→ YOUR GOAL
Look through the records below for the line holding "ちなみに、僕はネットショップ". Write it out exactly, with each following line through the line holding "一つに一つ丁寧に作り、届けるのも、僕の仕事です。".

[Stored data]
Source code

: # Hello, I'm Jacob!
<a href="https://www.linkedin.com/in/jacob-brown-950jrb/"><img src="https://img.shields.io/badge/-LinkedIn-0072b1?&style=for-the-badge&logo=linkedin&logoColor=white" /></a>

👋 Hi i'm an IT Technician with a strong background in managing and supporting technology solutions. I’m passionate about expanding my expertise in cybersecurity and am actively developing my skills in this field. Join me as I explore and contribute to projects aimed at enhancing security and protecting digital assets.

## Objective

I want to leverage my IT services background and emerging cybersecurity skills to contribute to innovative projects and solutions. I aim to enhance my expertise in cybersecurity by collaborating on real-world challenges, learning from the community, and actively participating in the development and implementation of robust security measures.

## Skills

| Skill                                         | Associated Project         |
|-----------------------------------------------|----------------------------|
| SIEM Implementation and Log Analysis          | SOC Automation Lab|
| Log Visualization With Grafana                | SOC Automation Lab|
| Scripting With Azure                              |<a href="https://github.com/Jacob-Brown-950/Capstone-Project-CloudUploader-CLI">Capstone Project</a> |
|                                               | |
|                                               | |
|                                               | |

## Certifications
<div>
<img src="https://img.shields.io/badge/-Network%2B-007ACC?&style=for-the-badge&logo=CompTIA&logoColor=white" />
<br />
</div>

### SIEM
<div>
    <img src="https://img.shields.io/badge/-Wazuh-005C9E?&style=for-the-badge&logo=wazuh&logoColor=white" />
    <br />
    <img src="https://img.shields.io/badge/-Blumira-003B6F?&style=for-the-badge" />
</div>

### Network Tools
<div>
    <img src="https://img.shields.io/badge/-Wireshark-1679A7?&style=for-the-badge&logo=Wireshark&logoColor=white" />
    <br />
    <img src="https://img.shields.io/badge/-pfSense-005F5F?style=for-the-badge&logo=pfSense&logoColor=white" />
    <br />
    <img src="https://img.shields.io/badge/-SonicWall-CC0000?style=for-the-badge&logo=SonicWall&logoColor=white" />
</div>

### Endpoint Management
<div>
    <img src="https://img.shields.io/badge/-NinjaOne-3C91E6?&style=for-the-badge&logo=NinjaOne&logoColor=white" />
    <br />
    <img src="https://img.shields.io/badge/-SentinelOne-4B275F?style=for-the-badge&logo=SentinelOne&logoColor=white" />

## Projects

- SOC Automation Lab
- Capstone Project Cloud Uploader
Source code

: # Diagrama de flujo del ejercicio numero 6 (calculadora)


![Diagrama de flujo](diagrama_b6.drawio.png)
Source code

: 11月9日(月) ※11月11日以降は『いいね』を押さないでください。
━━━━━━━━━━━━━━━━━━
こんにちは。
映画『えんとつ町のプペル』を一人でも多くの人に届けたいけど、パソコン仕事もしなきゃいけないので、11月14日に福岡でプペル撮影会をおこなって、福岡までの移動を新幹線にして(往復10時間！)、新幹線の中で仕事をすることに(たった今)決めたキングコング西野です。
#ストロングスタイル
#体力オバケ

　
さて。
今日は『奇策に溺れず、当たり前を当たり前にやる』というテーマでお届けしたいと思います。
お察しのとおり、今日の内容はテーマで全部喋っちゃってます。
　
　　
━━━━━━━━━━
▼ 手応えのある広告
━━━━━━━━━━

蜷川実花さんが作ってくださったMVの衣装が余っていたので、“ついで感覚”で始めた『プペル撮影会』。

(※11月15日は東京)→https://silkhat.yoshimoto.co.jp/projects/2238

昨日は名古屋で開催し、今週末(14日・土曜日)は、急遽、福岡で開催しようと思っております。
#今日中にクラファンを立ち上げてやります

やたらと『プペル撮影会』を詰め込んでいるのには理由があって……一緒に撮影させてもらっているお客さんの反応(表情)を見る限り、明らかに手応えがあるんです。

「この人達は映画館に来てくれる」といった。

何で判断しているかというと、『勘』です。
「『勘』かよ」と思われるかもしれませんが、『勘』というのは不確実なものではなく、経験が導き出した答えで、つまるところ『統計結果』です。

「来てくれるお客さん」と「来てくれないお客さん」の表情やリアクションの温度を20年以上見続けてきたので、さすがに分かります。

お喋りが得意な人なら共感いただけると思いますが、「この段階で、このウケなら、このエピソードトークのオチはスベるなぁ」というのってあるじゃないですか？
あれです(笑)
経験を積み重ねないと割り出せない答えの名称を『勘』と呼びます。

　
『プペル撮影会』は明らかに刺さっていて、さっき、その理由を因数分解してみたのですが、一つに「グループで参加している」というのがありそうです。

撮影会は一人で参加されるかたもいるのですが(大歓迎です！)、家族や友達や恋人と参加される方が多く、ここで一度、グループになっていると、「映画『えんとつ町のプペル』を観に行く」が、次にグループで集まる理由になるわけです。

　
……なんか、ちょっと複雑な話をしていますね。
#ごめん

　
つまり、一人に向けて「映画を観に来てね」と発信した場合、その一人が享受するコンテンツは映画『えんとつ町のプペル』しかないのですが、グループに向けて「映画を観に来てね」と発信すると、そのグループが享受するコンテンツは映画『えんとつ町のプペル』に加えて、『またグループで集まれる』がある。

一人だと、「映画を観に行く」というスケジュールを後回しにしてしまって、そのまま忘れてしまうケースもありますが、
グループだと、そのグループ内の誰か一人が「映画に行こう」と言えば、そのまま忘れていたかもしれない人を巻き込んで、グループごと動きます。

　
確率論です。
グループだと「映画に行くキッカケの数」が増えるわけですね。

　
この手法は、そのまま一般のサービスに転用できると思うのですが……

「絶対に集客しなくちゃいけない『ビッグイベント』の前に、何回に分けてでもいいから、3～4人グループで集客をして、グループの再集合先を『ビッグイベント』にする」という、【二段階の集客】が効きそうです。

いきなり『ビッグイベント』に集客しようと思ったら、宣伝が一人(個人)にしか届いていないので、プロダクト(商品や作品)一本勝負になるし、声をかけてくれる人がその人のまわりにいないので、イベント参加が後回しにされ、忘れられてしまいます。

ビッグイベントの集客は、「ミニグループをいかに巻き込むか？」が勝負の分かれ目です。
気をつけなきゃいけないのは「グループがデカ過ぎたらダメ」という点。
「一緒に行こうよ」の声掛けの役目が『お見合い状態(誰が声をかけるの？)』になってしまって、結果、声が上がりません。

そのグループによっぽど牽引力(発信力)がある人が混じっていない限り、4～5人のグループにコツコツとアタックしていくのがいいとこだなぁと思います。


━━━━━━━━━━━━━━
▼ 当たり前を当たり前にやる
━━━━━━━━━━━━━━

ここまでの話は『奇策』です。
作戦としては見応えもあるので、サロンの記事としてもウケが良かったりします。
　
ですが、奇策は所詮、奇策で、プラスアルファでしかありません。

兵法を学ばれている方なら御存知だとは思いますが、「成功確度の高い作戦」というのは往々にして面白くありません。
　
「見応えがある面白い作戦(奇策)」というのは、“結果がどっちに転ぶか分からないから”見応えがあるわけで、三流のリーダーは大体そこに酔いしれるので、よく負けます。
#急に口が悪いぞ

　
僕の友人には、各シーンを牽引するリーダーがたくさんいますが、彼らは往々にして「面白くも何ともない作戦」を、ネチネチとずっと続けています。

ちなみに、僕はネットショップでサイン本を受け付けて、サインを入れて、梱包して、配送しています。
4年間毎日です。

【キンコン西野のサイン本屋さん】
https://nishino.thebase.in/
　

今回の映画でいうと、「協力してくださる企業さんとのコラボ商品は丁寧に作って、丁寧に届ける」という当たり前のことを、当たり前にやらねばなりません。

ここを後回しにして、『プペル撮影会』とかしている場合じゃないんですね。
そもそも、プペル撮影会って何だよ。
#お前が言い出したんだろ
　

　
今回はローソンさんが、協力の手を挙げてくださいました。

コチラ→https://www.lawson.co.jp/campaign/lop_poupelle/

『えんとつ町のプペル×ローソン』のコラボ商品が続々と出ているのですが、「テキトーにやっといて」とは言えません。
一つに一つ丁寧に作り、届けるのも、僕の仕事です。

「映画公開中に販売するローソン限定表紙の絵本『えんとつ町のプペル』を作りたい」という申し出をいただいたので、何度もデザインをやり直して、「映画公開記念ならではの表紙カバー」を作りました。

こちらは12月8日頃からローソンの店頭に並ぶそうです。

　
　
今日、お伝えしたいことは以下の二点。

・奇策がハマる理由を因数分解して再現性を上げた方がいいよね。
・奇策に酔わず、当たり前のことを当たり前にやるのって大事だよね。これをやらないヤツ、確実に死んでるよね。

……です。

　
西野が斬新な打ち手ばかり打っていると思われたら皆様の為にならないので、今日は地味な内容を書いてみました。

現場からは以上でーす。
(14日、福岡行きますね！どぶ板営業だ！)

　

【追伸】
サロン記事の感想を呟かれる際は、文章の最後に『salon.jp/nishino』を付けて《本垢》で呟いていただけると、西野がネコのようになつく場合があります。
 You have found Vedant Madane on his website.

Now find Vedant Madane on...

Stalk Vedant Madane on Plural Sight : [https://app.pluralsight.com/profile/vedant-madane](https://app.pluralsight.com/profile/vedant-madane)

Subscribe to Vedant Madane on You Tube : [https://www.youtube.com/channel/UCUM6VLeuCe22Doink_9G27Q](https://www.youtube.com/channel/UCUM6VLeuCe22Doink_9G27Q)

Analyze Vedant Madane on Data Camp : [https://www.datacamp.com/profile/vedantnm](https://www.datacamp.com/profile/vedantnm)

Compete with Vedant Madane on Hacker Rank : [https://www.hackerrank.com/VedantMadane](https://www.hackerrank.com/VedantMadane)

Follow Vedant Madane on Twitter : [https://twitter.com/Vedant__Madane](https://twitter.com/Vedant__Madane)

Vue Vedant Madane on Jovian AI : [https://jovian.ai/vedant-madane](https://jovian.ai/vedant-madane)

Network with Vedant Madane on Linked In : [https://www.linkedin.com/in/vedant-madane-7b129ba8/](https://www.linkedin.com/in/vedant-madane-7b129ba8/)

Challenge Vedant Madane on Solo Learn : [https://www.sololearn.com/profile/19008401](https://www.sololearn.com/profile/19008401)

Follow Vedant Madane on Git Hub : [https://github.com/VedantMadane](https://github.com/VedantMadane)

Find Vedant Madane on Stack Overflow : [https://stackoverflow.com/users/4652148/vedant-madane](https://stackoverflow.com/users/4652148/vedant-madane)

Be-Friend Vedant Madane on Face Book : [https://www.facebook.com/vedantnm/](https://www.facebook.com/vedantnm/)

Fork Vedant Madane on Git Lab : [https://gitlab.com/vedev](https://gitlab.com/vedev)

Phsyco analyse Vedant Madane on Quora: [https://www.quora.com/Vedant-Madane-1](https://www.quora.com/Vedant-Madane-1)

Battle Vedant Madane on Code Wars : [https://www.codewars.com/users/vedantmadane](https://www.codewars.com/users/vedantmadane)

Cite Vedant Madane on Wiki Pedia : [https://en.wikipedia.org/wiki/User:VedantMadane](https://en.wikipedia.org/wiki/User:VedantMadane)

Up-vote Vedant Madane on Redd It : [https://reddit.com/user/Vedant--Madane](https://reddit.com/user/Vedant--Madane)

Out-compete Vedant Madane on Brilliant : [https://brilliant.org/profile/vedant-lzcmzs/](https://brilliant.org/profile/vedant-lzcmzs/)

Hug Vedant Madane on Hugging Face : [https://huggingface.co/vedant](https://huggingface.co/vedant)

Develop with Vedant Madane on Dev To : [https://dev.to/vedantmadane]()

→ RESPONSE TO THIS TASK
ちなみに、僕はネットショップでサイン本を受け付けて、サインを入れて、梱包して、配送しています。
4年間毎日です。

【キンコン西野のサイン本屋さん】
https://nishino.thebase.in/
　

今回の映画でいうと、「協力してくださる企業さんとのコラボ商品は丁寧に作って、丁寧に届ける」という当たり前のことを、当たり前にやらねばなりません。

ここを後回しにして、『プペル撮影会』とかしている場合じゃないんですね。
そもそも、プペル撮影会って何だよ。
#お前が言い出したんだろ
　

　
今回はローソンさんが、協力の手を挙げてくださいました。

コチラ→https://www.lawson.co.jp/campaign/lop_poupelle/

『えんとつ町のプペル×ローソン』のコラボ商品が続々と出ているのですが、「テキトーにやっといて」とは言えません。
一つに一つ丁寧に作り、届けるのも、僕の仕事です。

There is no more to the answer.